This is a sample line output from a file I temporarily stored in a file called xxx for test purposes:

3580,"Lantern - Black Hand Lantern","Little Supreme #350","OR","Westchest
Light Co",,"Red Globe",100,"Y","Donated",,,2012,"Display Cabinet 1",,,"yes",

Note the newline makes this look like two lines instead of one. I decided to use sed to get rid of all newlines not immediately preceded by a comma and, in that case, replace the unwanted newline with a space. If there is a newline after a comma, then I want to keep the newline.

My test code looks like this:

cat xxx |sed 's/\([^,]\)|/\1x /'

This should find all newlines preceeded by any character but a comma and replace it with that character followed by a space but it doesn’t work. I read that sed has problems eliminating the last newline on a line but since it can’t tell what the real end of the line is, I tried this:

cat xxx | tr '\n' '|' | sed 's/\([^,]|\)|/\1x /'

This converts all newlines to vertical bars with tr and then uses the same sed but tries to replace any non-comma followed by a vertical bar to the non-comma character followed by a space. Same problem

Now, I know I must be doing something wrong but I can’t figure it out. I started using Unix nearly 40 years ago and used sed a lot but not very much in the last 20 since I retired. This is a volunteer project for a couple of non-profits.

Can someone point out the error in my code or provide an alternate fix that can be easily automated when only the csv file is available?

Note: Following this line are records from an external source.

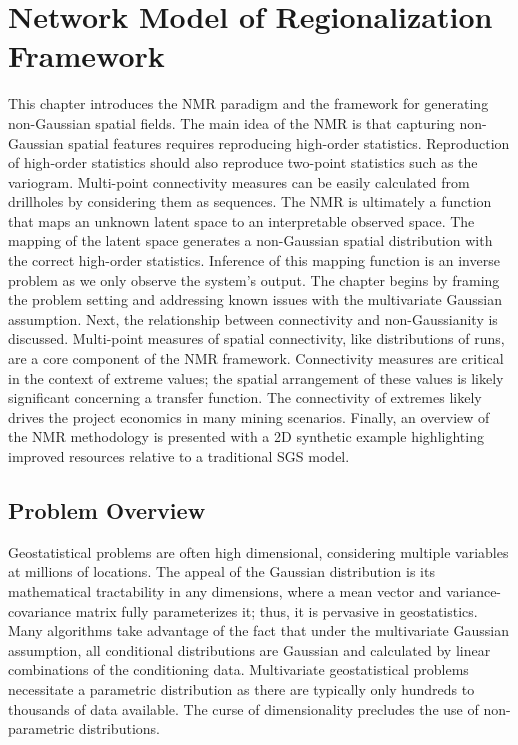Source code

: 
\chapter{Network Model of Regionalization Framework}
\label{ch:03framework}

This chapter introduces the \gls{NMR} paradigm and the framework for generating non-Gaussian spatial fields. The main idea of the \gls{NMR} is that capturing non-Gaussian spatial features requires reproducing high-order statistics. Reproduction of high-order statistics should also reproduce two-point statistics such as the variogram. Multi-point connectivity measures can be easily calculated from drillholes by considering them as sequences. The \gls{NMR} is ultimately a function that maps an unknown latent space to an interpretable observed space. The mapping of the latent space generates a non-Gaussian spatial distribution with the correct high-order statistics. Inference of this mapping function is an inverse problem as we only observe the system's output. The chapter begins by framing the problem setting and addressing known issues with the multivariate Gaussian assumption. Next, the relationship between connectivity and non-Gaussianity is discussed. Multi-point measures of spatial connectivity, like distributions of runs, are a core component of the \gls{NMR} framework. Connectivity measures are critical in the context of extreme values; the spatial arrangement of these values is likely significant concerning a transfer function. The connectivity of extremes likely drives the project economics in many mining scenarios. Finally, an overview of the \gls{NMR} methodology is presented with a \gls{2D} synthetic example highlighting improved resources relative to a traditional \gls{SGS} model.


\FloatBarrier
\section{Problem Overview}
\label{sec:03overview}

Geostatistical problems are often high dimensional, considering multiple variables at millions of locations. The appeal of the Gaussian distribution is its mathematical tractability in  any dimensions, where a mean vector and variance-covariance matrix fully parameterizes it; thus, it is pervasive in geostatistics. Many algorithms take advantage of the fact that under the multivariate Gaussian assumption, all conditional distributions are Gaussian and calculated by linear combinations of the conditioning data. Multivariate geostatistical problems necessitate a parametric distribution as there are typically only hundreds to thousands of data available. The curse of dimensionality \citep{bellman1961adaptive} precludes the use of non-parametric distributions.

karolus · March 1, 2023, 3:41pm

I have done a Textimport with your sample-data (with " as TextDelimiter )

and its all ok after import:

Villeroy · March 1, 2023, 3:54pm

Why do you export csv anyway? This makes no sense. Any spreadsheet format would be a better file format for raw table data. Today’s computer users can not handle csv.

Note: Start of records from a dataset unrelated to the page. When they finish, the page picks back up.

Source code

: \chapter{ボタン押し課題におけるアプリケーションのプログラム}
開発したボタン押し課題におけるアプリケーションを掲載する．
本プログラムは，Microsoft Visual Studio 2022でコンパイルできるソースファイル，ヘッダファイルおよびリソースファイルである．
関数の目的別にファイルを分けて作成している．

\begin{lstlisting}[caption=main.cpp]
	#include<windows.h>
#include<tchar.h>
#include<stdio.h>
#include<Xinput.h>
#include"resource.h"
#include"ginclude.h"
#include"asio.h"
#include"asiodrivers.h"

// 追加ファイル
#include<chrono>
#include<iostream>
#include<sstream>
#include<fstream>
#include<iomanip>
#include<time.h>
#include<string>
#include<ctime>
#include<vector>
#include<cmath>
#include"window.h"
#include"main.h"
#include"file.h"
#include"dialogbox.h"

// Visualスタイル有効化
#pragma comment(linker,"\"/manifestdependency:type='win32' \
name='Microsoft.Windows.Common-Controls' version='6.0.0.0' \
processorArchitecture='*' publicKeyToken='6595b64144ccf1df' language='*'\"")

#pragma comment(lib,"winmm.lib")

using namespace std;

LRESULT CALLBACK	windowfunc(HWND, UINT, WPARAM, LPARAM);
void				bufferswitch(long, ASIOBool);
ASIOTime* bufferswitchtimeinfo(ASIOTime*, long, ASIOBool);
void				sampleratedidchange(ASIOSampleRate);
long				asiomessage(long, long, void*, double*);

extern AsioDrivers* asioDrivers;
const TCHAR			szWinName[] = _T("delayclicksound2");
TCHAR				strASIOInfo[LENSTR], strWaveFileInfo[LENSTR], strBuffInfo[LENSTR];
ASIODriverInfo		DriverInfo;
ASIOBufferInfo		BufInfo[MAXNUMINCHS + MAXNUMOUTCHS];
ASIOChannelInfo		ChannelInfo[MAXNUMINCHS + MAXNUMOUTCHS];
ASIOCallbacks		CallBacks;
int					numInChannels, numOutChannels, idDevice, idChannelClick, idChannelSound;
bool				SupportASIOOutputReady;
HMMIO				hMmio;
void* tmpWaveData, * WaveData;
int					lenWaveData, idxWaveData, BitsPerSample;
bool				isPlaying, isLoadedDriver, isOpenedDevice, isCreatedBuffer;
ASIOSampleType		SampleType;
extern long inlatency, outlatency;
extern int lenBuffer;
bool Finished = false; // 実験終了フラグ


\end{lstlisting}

mikekaganski · March 1, 2023, 4:08pm

Why not teach that application a proper CSV then? If a cell had several lines, it should be for a purpose. CSV allows newlines in the quoted fields, so making your application CSV-compliant would avoid the need to preprocess CSVs. Or just replace the newlines in Calc before export?

Note also that a newline after a comma is an artifact of your data, where the last record (after the comma) is empty. If it is not empty, the “normal” newline will be nor after the comma.

Villeroy · March 1, 2023, 4:18pm

That application exports proper csv. The newline is within a quoted field. And Calc imports properly if the user knows about the rules.

mikekaganski · March 1, 2023, 4:43pm

Indeed; and that application is called “LibreOffice Calc”.

IIUC, the other application (that @Jpezz1 is automating) imports the CSV.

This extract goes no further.